Art is a broad area of human activity that comprises technical proficiency, beauty, emotional strength, and mental conceptions expressed through creative or imaginative talent. Painting is an ancient medium. However, we are now introduced to photography, film, and digital technology. But art still has remained a persistent mode of expression. A picture is worth a thousand words. Art is often meant to be “read” through critical analysis similar to texts. Paintings can be far more complicated than they appear at first glance. They are difficult to decipher if the viewer doesn’t speak the same tongue.

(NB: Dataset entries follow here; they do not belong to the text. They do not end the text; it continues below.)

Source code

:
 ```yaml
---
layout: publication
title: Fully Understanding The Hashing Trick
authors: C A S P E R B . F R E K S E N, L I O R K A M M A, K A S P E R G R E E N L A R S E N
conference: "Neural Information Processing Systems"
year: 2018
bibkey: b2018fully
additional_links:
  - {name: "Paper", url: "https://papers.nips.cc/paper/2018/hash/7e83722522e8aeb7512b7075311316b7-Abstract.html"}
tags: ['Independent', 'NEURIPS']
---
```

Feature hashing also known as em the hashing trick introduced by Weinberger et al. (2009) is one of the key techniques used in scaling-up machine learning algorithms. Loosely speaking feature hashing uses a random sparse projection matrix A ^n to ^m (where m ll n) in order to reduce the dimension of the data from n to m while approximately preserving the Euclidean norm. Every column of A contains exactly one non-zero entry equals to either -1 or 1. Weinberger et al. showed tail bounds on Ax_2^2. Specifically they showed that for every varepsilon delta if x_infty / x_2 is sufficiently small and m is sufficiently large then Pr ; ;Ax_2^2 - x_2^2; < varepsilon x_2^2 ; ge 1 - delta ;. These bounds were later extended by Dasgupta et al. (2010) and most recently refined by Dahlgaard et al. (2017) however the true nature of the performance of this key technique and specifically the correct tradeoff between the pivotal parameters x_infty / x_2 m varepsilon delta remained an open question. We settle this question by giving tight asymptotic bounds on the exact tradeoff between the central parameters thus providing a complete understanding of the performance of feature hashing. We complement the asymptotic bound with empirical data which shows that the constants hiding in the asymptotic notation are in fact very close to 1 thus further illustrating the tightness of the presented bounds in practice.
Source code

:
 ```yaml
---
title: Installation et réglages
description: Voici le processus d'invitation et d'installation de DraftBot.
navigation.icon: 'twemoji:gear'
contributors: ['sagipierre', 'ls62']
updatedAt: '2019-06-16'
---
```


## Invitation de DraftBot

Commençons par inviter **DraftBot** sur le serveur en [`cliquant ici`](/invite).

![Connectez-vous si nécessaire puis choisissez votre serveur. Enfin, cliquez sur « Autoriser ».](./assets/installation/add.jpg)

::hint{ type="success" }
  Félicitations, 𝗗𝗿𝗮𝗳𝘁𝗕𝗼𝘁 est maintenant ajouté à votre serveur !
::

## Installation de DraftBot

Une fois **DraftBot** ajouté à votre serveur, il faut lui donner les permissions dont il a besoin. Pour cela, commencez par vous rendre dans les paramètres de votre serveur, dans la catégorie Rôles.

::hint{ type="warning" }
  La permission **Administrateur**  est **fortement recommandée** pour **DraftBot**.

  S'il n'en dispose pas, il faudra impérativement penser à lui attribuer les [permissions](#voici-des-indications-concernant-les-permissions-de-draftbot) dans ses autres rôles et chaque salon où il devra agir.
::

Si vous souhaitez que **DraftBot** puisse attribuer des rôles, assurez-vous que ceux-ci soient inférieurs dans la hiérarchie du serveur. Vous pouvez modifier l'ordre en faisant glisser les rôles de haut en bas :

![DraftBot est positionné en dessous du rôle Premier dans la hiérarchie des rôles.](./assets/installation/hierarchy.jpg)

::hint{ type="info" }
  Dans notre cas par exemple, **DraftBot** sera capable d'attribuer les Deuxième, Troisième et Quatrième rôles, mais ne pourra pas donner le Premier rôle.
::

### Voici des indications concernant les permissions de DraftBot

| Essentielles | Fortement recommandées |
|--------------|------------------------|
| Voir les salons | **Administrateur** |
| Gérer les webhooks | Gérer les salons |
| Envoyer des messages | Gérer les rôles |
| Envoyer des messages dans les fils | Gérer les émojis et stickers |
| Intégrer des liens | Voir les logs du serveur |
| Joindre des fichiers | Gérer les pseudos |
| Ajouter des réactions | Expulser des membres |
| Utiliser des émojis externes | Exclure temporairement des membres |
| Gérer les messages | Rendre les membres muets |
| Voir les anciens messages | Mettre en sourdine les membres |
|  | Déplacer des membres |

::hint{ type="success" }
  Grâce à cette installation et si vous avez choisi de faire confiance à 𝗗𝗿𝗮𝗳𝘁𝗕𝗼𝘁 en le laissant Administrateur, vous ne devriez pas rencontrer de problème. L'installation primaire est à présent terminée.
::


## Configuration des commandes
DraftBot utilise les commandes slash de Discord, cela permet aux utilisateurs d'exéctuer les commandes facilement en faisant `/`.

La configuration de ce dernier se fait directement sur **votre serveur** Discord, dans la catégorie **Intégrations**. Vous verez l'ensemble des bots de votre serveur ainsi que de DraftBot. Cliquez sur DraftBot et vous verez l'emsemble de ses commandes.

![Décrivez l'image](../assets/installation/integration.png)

Now, some paintings have grabbed the attention of art lovers for years. It is not just because of their beauty, but also because they contain unresolved mysteries and hidden secrets. Critics rejected many notions concerning the true meaning or possible interpretations as mere attention-grabbing speculations. There are many paintings in the history of art considered ‘iconic’. In this article, we will try to rank some of these paintings. With that, we will also try to find out the meanings behind them.
Famous Paintings of Leonardo Da Vinci
Mona Lisa (1503)
Talking about the most famous paintings, the first one that is widely regarded is the Mona Lisa by Leonardo Da Vinci. It is a half-length portrait. Mona Lisa is an archetypal masterpiece of the Italian Renaissance. Moreover, it is “the best known, the most visited, the most written about, the most sung about, the most parodied work of art in the world”. Some researchers assume that Leonardo painted an ideal person rather than a real person. However, the majority hold other theories. The Mona Lisa is in the Louvre Museum in Paris since the end of the 18th century. It was stolen in 1911 and returned in 1913, which fuelled its popularity.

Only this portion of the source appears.